Although modern surgical practice has significantly reduced its incidence, sepsis can still occur after procedures such as hysterectomy, laparoscopy, pelvic floor surgery, and termination of pregnancy. Infections may originate from surgical-site contamination, retained products, injury to the bowel or urinary tract, or failure to remove infected tissue. When sepsis develops because early signs were missed or appropriate precautions were not taken, it raises significant medicolegal concerns relating to negligent care.

The risk of postoperative sepsis is most common within the first 48 – 72 hours following surgery, although it can manifest later, depending on the type of procedure and organism involved. Women who have underlying conditions, such as diabetes, immunosuppression, obesity, or anaemia, are at increased risk, as are those undergoing emergency surgery or procedures involving bowel adhesions or contamination. Failure to properly assess these risk factors pre-operatively, or to implement preventative strategies such as timely prophylactic antibiotics, may be the basis of a medical negligence claim if sepsis subsequently develops.

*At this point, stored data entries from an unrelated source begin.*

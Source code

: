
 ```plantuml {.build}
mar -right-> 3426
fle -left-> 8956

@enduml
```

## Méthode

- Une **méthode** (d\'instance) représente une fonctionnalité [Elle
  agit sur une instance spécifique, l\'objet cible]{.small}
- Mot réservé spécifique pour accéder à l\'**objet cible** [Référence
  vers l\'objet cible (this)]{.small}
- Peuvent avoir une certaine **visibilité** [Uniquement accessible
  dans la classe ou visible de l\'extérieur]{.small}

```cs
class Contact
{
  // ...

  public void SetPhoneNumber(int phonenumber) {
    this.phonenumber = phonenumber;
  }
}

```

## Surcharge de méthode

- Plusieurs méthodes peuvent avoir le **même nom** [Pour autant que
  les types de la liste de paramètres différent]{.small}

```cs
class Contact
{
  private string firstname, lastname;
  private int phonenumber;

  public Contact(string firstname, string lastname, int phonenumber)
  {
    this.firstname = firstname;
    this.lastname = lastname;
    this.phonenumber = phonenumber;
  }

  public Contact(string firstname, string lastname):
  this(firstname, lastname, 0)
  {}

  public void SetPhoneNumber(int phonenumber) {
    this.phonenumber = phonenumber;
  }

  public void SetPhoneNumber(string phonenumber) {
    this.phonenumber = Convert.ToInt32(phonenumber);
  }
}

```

Early detection of sepsis is crucial, and national guidelines emphasise the importance of recognising red flag symptoms such as fever, tachycardia, hypotension, increasing abdominal pain, foul-smelling discharge, or altered mental state. Monitoring vital signs, conducting full blood counts, and obtaining cultures are essential steps. Medicolegally, delays in recognising deterioration, such as ignoring abnormal observations, failing to escalate care, or inadequate postoperative review, are common grounds for claims. The duty of care requires that clinicians not only monitor patients but act promptly when abnormal findings emerge.

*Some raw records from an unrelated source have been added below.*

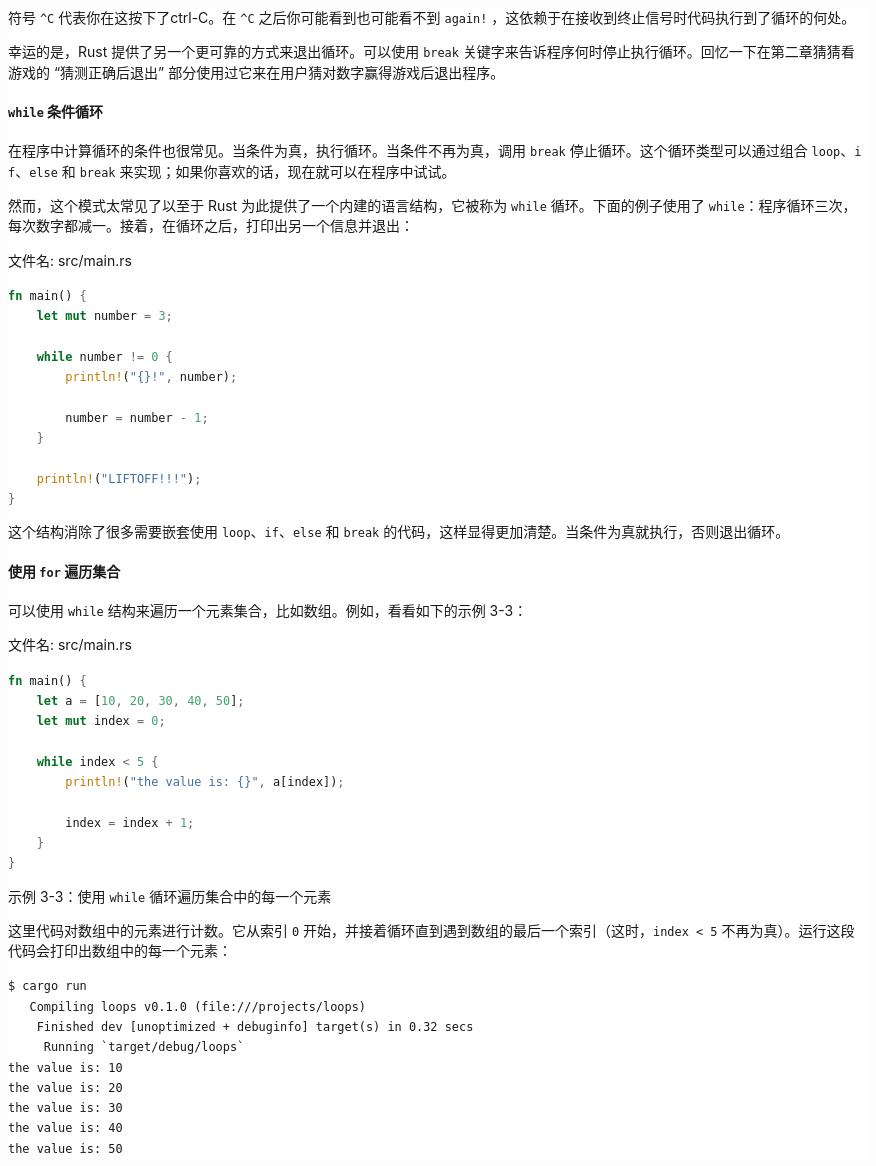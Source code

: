 符号 `^C` 代表你在这按下了<span class="keystroke">ctrl-C</span>。在 `^C` 之后你可能看到也可能看不到 `again!` ，这依赖于在接收到终止信号时代码执行到了循环的何处。

幸运的是，Rust 提供了另一个更可靠的方式来退出循环。可以使用 `break` 关键字来告诉程序何时停止执行循环。回忆一下在第二章猜猜看游戏的 “猜测正确后退出” 部分使用过它来在用户猜对数字赢得游戏后退出程序。

#### `while` 条件循环

在程序中计算循环的条件也很常见。当条件为真，执行循环。当条件不再为真，调用 `break` 停止循环。这个循环类型可以通过组合 `loop`、`if`、`else` 和 `break` 来实现；如果你喜欢的话，现在就可以在程序中试试。

然而，这个模式太常见了以至于 Rust 为此提供了一个内建的语言结构，它被称为 `while` 循环。下面的例子使用了 `while`：程序循环三次，每次数字都减一。接着，在循环之后，打印出另一个信息并退出：

<span class="filename">文件名: src/main.rs</span>

```rust
fn main() {
    let mut number = 3;

    while number != 0 {
        println!("{}!", number);

        number = number - 1;
    }

    println!("LIFTOFF!!!");
}
```

这个结构消除了很多需要嵌套使用 `loop`、`if`、`else` 和 `break` 的代码，这样显得更加清楚。当条件为真就执行，否则退出循环。

#### 使用 `for` 遍历集合

可以使用 `while` 结构来遍历一个元素集合，比如数组。例如，看看如下的示例 3-3：

<span class="filename">文件名: src/main.rs</span>

```rust
fn main() {
    let a = [10, 20, 30, 40, 50];
    let mut index = 0;

    while index < 5 {
        println!("the value is: {}", a[index]);

        index = index + 1;
    }
}
```

<span class="caption">示例 3-3：使用 `while` 循环遍历集合中的每一个元素</span>

这里代码对数组中的元素进行计数。它从索引 `0` 开始，并接着循环直到遇到数组的最后一个索引（这时，`index < 5` 不再为真）。运行这段代码会打印出数组中的每一个元素：

```text
$ cargo run
   Compiling loops v0.1.0 (file:///projects/loops)
    Finished dev [unoptimized + debuginfo] target(s) in 0.32 secs
     Running `target/debug/loops`
the value is: 10
the value is: 20
the value is: 30
the value is: 40
the value is: 50
```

Treatment of postoperative sepsis must be aggressive and time‑critical, typically involving broad‑spectrum intravenous antibiotics administered within the first hour of recognition (the golden hour), alongside fluid resuscitation, source control (such as draining abscesses or repairing organ injury), and critical care referral if required. From a medicolegal standpoint, delays in providing antibiotics, inadequate investigation of symptoms, or failure to return the patient to theatre, when necessary, can all contribute to catastrophic outcomes, and to allegations of substandard care (a breach of the duty of care owed to the patient) leading to avoidable injury. This would then be the basis for a medical negligence claim.

Preventing postoperative sepsis requires meticulous surgical technique, adherence to infection‑control protocols, and evidence‑based use of prophylactic antibiotics. Clear communication with patients about warning symptoms and ensuring they have rapid access to medical review is equally important. Healthcare providers must maintain accurate documentation of operative findings, postoperative monitoring, and clinical decision-making. In negligence cases, missing, incomplete, or inconsistent documentation often becomes central evidence of a breach of duty.

Alison Johnson, partner in the medical negligence team at Penningtons Manches Cooper, who has experience of bringing gynaecology claims and representing patients who have suffered injury from sepsis, comments: “When sepsis arises from negligent care, the consequences can be severe and can include prolonged hospitalisation, fertility loss, chronic pelvic pain, psychological trauma, and in the worst cases, life‑changing organ damage or death. Medicolegal investigations focus on whether reasonable steps to prevent, recognise, and treat infection were taken promptly, and whether earlier action would have avoided the harm. Ultimately, while not every postoperative infection is preventable, robust clinical vigilance and swift intervention remain essential for patient safety.”